This bulletin summarizes a chapter on contingency planning in the
forthcoming NIST handbook on computer security.  References are
available in the handbook.

Contingency Planning
Contingency planning involves more than planning for a move
offsite after a disaster destroys a data center.  It also
addresses how to keep an organization's critical functions
operating in the event of disruptions, both large and small. 
This broader perspective on contingency planning is based on the
distribution of computer support throughout an organization.  The
contingency planning process involves the following steps:

  Identifying the mission- or business-critical functions,
  Identifying the resources that support the critical functions,
  Anticipating potential contingencies or disasters,
  Selecting contingency planning strategies,
  Implementing the contingency strategies, and
  Testing and revising the strategy.  

Identifying the Mission- or Business-Critical Functions
Protecting the continuity of an organization's mission or
business is very difficult if it is not clearly identified. 
Managers need to understand the organization from a point of view
that usually extends beyond the area they control.  The
definition of an organization's critical mission or business
functions is often called a business plan.
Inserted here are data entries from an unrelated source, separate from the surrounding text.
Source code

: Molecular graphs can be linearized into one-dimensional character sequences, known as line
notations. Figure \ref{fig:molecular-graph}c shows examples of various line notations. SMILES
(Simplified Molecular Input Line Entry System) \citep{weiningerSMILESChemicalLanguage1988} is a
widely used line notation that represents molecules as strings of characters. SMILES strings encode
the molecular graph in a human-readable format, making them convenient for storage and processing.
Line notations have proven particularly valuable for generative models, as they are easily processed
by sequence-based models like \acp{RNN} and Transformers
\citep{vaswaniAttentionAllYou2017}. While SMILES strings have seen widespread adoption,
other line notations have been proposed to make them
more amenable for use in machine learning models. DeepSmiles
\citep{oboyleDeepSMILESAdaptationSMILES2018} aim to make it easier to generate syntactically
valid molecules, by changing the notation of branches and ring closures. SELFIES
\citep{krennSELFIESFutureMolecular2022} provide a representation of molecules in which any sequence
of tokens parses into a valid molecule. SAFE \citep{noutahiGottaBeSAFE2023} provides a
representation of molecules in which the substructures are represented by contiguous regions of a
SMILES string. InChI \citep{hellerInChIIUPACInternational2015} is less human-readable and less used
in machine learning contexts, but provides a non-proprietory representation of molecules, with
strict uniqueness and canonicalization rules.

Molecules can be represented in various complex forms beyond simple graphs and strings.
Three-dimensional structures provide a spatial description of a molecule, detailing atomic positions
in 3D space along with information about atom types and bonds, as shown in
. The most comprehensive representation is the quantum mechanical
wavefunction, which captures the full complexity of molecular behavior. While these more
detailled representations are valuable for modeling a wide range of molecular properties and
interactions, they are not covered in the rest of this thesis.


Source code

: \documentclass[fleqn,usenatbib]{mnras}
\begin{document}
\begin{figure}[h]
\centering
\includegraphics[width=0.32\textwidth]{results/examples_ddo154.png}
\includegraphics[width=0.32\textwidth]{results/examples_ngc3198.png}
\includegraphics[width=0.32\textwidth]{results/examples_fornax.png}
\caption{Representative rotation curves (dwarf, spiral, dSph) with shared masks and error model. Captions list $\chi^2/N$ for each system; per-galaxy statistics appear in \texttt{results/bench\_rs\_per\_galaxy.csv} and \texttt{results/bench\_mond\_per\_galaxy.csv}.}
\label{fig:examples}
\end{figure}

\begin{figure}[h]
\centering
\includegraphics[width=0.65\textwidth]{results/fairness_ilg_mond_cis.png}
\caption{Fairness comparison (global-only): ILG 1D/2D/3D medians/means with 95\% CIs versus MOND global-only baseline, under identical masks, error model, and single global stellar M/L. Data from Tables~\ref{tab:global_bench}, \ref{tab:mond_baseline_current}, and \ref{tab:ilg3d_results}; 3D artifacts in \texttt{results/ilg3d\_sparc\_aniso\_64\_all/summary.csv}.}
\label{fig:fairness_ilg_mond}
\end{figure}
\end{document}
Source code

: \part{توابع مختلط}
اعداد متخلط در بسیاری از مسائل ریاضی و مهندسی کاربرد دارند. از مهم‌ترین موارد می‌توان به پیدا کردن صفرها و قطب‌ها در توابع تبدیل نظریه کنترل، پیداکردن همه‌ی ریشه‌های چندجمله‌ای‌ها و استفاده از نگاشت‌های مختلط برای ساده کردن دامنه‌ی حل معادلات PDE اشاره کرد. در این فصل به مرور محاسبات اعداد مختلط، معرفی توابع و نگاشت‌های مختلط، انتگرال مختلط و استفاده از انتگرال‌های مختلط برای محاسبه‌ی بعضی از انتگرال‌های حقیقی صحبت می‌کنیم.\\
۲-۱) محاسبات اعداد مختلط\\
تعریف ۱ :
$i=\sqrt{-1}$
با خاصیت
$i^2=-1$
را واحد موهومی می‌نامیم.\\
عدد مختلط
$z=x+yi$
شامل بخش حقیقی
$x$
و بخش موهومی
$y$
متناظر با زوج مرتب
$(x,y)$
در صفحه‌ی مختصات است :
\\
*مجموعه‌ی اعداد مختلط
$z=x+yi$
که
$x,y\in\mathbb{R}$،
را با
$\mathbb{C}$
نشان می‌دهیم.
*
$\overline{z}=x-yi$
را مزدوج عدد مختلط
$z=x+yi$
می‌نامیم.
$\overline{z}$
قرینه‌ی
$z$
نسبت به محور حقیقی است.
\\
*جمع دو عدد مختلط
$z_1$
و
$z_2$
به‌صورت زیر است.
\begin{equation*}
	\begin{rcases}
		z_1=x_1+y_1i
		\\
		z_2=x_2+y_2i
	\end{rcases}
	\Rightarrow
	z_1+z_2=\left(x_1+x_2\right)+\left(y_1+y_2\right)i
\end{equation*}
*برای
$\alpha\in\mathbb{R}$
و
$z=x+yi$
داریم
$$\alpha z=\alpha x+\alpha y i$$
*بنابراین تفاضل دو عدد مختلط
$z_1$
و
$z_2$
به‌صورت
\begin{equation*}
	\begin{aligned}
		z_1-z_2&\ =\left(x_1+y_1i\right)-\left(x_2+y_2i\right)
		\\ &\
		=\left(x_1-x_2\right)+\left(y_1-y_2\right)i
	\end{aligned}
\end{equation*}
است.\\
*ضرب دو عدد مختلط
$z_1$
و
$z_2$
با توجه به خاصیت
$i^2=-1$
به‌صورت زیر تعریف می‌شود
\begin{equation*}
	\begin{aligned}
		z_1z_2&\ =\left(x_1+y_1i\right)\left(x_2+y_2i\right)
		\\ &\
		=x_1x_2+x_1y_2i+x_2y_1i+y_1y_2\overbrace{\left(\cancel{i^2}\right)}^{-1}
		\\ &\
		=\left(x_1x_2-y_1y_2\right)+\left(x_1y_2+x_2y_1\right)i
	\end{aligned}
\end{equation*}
Since the development of a business plan will be used to support
contingency planning, it is necessary not only to identify
critical missions and businesses, but also to set priorities for
them.  A fully redundant capability for each function is
prohibitively expensive for most organizations.  In the event of
a disaster, certain functions will not be performed.  If
appropriate priorities have been set (and approved by senior
management), it could mean the difference in the organization's
ability to survive a disaster.  

Identifying the Resources That Support Critical Functions
After identifying critical missions and business functions, it is
necessary to identify the supporting resources, the time frames
in which each resource is used (e.g., is the resource needed
constantly or only at the end of the month?), and the effect on
the mission or business of the unavailability of the resource. 
In identifying resources, a traditional problem has been that
different managers oversee different resources.  They may not
realize how resources interact to support the organization's
mission or business.  Many of these resources are not computer
resources.  Contingency planning should address all the resources
needed to perform a function, regardless whether they directly
relate to a computer.   

The analysis of needed resources should be conducted by those who
understand how the function is performed and the dependencies of
various resources on other resources and other critical
relationships.  This will allow an organization to assign
priorities to resources since not all elements of all resources
are crucial to the critical functions.  

Human Resources
People are perhaps an organization's most obvious resource.  Some
functions require the effort of specific individuals, some
require specialized expertise, and some only require individuals
who can be trained to perform a specific task.  Within the
information technology field, human resources include both
operators (such as technicians or system programmers) and users
(such as data entry clerks or information analysts).

Processing Capability
Traditionally contingency planning has focused on processing
power (i.e., if the data center is down, how can applications
dependent on it continue to be processed?).  Although the need
for data center backup remains vital, today's other processing
alternatives are also important.  Local area networks (LANs),
minicomputers, workstations, and personal computers in all forms
of centralized and distributed processing may be performing
critical tasks.  

Automated Applications and Data 
Computer systems run applications that process data.  Without
current electronic versions of both applications and data,
computerized processing may not be possible.  If the processing
is being performed on alternate hardware, the applications must
be compatible with the alternate hardware, operating systems and
other software (including version and configuration), and
numerous other technical factors.  Because of the complexity, it
is normally necessary to periodically verify compatibility.  (See
Testing and Revising.)

Computer-Based Services
An organization uses many different kinds of computer-based
services to perform its functions.  The two most important are
normally communications services and information services. 
Communications can be further categorized as data and voice
communications; however, in many organizations these are managed
by the same service.  Information services include any source of
information outside of the organization.  Many of these sources
are becoming automated, including on-line government and private
databases, news services, and bulletin boards.  

Physical Infrastructure  
For people to work effectively, they need a safe working
environment and appropriate equipment and utilities.  This can
include office space, heating, cooling, venting, power, water,
sewage, other utilities, desks, telephones, fax machines,
personal computers, terminals, courier services, file cabinets,
and many other items.  In addition, computers also need space and
utilities, such as electricity.  Electronic and paper media used
to store applications and data also have physical requirements.

Documents and Papers
Many functions rely on vital records and various documents,
papers, or forms.  These records could be important because of a
legal need (such as being able to produce a signed copy of a
loan) or because they are the only record of the information. 
Records can be maintained on paper, microfiche, microfilm,
magnetic media, or optical disk.  

Anticipating Potential Contingencies or Disasters
Although it is impossible to think of all the things that can go
wrong, the next step is to identify a likely range of problems. 
The development of scenarios will help an organization develop a
plan to address the wide range of things that can go wrong.  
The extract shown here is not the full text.